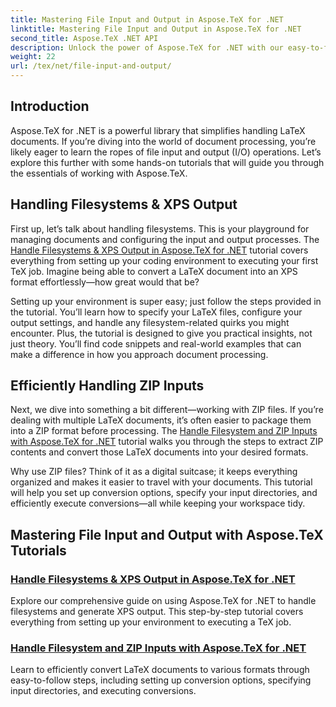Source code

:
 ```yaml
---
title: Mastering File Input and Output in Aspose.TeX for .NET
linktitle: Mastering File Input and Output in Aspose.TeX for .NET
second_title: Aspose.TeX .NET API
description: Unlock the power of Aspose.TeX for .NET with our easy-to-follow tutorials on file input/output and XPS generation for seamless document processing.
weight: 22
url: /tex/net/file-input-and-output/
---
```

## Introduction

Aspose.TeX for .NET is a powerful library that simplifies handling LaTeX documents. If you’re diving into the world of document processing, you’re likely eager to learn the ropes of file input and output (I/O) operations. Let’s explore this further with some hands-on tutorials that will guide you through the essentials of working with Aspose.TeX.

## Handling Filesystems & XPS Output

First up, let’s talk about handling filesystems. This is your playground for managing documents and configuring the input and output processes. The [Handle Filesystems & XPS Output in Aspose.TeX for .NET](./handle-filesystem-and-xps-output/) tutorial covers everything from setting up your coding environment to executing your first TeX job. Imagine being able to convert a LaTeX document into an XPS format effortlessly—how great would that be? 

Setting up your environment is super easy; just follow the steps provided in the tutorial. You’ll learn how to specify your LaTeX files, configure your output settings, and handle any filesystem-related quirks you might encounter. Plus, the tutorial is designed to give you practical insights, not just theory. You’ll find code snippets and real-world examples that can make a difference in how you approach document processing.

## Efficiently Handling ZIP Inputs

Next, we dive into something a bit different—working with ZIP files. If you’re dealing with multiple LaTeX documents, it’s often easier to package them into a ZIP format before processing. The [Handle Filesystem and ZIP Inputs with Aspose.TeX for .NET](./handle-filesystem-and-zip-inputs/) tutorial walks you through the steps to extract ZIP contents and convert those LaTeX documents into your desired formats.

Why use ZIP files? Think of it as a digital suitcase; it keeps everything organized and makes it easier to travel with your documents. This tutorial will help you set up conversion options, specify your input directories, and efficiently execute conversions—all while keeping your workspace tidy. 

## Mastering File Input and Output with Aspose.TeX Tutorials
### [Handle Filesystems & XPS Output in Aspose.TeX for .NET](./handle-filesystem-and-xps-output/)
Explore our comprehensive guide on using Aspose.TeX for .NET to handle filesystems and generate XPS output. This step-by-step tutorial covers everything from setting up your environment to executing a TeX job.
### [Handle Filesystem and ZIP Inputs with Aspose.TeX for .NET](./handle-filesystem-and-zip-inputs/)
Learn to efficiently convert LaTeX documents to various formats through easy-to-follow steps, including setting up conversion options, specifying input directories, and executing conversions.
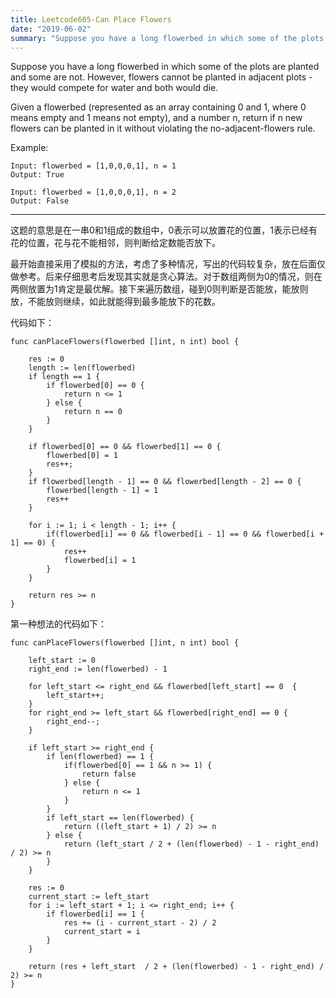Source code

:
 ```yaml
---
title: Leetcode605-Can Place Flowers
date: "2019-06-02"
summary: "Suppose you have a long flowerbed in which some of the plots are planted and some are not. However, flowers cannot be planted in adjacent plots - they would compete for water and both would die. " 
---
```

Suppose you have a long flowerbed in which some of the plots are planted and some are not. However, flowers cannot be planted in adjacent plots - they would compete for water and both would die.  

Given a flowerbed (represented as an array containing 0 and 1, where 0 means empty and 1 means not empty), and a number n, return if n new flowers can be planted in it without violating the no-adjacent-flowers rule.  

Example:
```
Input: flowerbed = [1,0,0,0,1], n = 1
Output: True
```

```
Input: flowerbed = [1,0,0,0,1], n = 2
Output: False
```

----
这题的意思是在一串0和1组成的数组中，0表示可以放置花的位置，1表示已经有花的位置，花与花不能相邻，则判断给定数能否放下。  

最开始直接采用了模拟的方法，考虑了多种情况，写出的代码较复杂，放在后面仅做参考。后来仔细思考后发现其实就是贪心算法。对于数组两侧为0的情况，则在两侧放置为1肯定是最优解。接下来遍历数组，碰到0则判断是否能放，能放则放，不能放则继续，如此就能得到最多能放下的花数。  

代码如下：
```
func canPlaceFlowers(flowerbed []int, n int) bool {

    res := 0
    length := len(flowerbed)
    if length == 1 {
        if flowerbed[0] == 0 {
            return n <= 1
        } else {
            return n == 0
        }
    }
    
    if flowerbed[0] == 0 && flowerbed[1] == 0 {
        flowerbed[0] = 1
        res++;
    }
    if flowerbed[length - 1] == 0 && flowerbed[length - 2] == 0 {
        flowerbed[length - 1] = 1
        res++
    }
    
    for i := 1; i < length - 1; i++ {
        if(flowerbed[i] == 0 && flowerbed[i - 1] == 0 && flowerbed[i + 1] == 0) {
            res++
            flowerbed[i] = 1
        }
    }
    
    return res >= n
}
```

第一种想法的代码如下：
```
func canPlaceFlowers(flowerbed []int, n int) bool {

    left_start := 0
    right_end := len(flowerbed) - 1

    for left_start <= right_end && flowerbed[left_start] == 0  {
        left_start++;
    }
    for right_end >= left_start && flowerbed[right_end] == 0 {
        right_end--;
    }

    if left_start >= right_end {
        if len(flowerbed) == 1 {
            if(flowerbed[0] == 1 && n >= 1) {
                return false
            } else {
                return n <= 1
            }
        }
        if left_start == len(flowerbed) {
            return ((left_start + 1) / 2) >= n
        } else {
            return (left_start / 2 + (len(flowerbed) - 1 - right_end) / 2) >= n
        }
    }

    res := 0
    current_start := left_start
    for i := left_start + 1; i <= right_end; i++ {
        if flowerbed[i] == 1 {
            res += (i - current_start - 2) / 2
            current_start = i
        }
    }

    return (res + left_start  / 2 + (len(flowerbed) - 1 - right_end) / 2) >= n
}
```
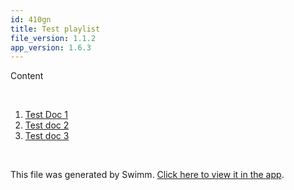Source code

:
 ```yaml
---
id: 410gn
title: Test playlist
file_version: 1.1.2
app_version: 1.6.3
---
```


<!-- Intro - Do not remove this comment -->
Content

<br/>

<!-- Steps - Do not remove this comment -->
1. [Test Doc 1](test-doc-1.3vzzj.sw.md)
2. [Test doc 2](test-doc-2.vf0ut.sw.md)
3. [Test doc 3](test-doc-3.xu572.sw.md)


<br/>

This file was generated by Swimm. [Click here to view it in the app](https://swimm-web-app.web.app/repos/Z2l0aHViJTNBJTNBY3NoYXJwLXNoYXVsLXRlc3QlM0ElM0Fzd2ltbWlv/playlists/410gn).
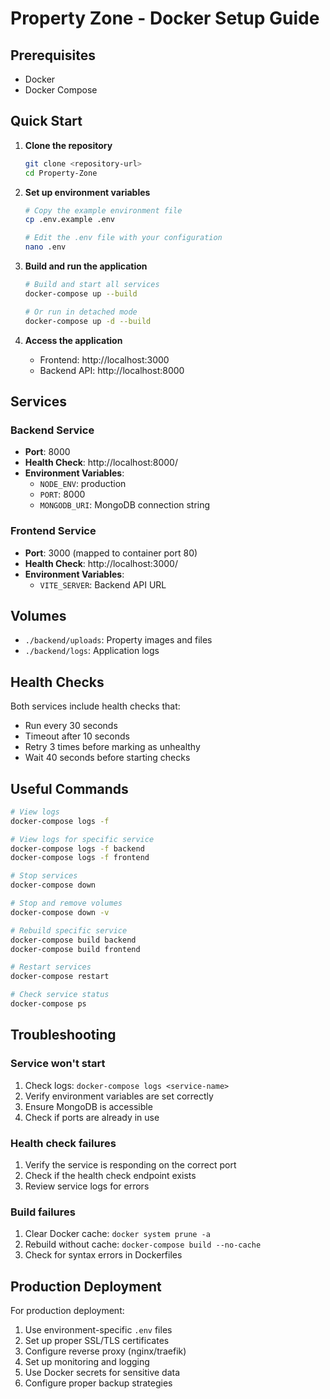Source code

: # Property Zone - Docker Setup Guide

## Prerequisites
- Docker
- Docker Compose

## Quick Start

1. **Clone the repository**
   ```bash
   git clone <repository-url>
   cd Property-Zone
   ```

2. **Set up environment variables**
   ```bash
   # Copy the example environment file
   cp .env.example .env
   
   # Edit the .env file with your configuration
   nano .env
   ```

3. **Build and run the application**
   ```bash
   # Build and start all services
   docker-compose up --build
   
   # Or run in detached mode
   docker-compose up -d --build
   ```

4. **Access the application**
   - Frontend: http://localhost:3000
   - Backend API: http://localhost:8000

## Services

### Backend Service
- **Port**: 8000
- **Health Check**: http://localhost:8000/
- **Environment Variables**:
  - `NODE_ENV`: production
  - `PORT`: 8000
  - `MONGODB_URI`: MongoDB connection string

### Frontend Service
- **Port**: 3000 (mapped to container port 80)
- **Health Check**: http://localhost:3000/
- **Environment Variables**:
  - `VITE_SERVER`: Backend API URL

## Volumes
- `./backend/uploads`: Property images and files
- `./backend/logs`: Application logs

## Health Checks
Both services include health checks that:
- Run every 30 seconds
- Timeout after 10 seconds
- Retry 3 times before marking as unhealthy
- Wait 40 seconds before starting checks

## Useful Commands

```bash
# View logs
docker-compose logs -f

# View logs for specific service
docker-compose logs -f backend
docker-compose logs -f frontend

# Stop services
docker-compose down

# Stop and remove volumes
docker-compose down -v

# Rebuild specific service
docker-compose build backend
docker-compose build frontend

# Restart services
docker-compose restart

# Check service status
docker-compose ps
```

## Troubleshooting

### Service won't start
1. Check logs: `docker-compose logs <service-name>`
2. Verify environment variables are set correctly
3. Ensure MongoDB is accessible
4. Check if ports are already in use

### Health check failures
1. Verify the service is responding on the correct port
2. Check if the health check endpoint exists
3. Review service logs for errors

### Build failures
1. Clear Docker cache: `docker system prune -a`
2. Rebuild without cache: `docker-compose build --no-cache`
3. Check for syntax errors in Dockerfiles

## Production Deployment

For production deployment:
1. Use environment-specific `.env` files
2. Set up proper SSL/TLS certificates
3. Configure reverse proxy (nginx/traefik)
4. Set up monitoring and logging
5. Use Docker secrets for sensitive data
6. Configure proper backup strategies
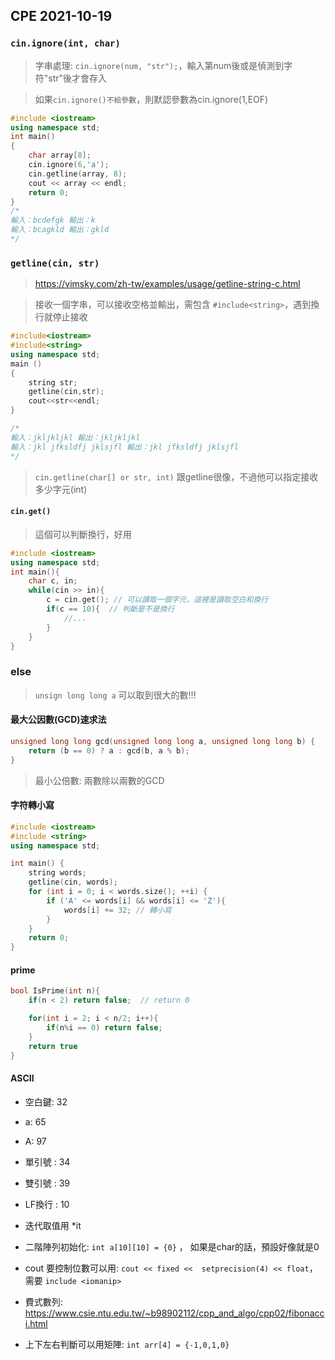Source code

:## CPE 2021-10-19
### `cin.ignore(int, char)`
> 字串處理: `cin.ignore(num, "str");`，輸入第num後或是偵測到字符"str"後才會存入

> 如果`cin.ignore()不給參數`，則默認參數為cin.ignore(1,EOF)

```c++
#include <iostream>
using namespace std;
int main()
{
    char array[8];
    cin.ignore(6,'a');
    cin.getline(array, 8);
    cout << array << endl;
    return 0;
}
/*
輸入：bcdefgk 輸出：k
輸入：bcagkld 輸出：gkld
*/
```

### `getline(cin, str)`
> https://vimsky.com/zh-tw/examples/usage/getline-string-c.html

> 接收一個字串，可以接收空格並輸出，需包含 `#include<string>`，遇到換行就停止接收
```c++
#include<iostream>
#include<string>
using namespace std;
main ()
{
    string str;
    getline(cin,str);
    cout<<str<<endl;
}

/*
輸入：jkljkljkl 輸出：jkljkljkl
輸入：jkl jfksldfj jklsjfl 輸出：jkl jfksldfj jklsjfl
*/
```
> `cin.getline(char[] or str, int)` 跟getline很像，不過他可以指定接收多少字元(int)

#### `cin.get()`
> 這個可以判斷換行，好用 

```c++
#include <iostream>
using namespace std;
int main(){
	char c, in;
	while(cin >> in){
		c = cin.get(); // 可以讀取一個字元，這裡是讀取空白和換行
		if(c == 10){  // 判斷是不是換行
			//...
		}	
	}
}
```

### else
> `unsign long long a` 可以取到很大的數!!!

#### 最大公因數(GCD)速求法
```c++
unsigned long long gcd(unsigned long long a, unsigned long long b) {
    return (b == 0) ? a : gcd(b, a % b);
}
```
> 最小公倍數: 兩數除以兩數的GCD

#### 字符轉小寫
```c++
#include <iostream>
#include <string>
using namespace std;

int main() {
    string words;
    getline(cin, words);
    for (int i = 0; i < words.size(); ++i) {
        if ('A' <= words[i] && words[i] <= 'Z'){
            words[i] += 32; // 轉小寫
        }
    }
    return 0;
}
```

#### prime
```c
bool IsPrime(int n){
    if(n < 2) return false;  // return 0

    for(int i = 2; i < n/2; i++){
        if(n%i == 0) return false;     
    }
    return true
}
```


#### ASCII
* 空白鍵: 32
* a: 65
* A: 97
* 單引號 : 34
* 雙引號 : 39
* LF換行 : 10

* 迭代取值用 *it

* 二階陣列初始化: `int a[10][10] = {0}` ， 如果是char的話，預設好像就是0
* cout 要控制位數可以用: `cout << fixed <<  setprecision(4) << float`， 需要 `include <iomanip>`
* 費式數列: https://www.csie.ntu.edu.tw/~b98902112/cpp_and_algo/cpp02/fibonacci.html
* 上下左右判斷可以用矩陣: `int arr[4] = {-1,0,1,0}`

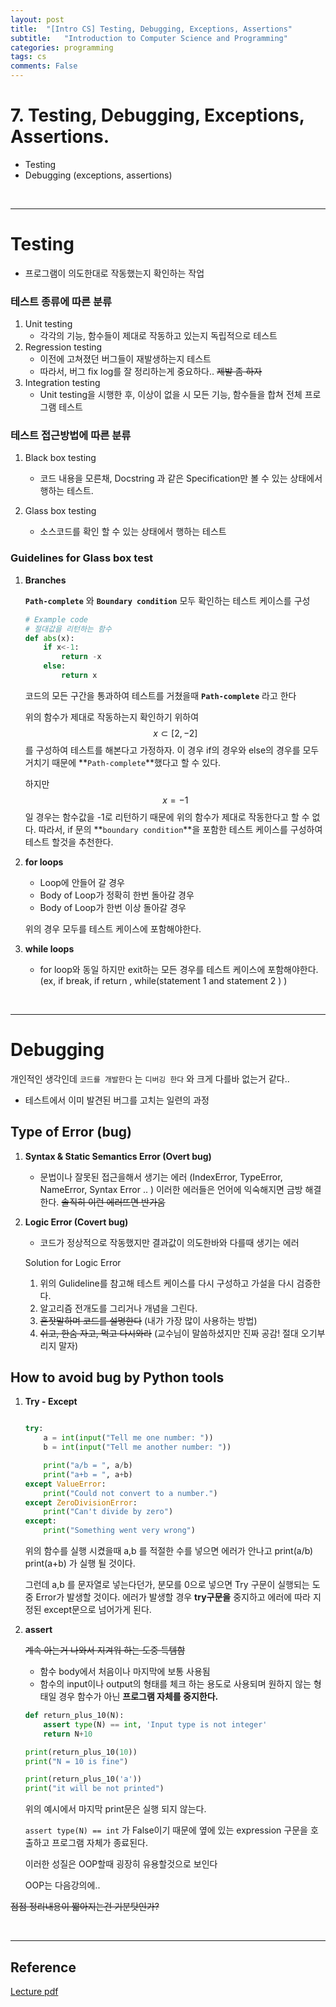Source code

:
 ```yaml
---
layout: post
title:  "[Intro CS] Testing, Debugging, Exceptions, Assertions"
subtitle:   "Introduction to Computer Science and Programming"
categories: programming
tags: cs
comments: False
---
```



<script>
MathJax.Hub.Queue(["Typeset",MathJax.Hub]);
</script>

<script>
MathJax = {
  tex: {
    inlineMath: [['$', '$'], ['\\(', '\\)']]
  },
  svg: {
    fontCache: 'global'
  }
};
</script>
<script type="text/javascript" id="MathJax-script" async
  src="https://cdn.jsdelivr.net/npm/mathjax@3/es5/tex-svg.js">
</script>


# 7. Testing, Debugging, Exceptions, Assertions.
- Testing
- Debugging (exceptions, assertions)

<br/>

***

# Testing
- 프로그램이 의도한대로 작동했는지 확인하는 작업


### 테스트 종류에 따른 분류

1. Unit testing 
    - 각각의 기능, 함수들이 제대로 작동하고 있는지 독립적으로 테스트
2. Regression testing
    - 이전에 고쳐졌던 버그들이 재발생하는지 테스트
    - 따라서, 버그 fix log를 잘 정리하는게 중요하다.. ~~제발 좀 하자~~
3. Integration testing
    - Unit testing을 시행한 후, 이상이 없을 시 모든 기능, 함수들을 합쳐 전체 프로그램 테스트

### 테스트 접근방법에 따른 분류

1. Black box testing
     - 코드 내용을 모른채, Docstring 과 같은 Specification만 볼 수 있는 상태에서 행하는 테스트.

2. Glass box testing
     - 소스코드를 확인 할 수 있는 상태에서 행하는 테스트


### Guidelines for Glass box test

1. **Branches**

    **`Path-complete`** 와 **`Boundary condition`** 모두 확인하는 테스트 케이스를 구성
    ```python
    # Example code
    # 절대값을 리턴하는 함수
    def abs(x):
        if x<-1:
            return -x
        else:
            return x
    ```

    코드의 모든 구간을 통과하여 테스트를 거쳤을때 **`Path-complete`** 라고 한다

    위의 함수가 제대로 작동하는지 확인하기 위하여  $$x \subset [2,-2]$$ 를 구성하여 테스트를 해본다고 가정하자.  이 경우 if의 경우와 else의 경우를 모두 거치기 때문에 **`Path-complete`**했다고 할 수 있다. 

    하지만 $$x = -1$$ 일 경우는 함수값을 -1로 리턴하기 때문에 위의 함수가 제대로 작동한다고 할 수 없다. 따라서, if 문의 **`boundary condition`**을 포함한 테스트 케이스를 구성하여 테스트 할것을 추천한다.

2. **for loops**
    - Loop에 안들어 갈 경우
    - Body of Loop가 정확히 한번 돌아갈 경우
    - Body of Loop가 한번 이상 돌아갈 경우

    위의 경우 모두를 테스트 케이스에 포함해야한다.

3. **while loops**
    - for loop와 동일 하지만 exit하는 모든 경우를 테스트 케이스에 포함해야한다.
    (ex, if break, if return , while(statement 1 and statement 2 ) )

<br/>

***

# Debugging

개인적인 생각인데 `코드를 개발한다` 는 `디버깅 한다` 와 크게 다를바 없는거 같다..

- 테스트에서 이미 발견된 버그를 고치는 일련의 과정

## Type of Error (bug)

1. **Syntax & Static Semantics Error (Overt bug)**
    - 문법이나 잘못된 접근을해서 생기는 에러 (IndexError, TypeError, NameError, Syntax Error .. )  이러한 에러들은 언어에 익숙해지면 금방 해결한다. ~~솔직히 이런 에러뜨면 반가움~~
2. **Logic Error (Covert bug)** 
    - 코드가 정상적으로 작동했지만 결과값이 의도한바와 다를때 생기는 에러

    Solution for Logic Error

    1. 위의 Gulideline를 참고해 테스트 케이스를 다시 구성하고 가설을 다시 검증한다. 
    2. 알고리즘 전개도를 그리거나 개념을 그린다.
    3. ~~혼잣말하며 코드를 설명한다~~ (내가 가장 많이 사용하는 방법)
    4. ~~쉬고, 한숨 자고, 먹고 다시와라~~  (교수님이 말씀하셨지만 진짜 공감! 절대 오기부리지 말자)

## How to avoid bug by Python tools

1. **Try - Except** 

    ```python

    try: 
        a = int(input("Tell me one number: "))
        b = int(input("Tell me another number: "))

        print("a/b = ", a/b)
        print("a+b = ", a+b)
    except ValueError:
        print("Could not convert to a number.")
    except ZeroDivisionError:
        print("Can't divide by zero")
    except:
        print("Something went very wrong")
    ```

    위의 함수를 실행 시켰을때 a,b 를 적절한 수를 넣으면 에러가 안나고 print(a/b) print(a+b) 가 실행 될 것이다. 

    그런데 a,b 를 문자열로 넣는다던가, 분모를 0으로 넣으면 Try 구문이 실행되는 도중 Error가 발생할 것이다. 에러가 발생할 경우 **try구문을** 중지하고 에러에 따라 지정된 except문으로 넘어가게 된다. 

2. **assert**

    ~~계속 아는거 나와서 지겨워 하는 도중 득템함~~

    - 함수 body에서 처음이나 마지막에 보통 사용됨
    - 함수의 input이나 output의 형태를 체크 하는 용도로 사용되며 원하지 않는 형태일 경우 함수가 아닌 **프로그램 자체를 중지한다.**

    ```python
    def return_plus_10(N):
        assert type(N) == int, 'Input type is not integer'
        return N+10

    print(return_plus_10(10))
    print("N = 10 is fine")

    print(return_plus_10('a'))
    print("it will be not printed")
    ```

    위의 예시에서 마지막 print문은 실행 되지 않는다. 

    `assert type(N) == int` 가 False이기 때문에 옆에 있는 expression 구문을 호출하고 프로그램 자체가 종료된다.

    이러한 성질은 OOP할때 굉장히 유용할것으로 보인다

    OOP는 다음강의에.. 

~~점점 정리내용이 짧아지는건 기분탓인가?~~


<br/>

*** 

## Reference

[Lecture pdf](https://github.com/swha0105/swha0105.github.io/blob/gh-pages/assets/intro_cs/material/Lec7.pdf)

▶ Required work
Looking at the records above, how many lines include "cout"? Please give the number and nothing more.

▶ Problem solution
3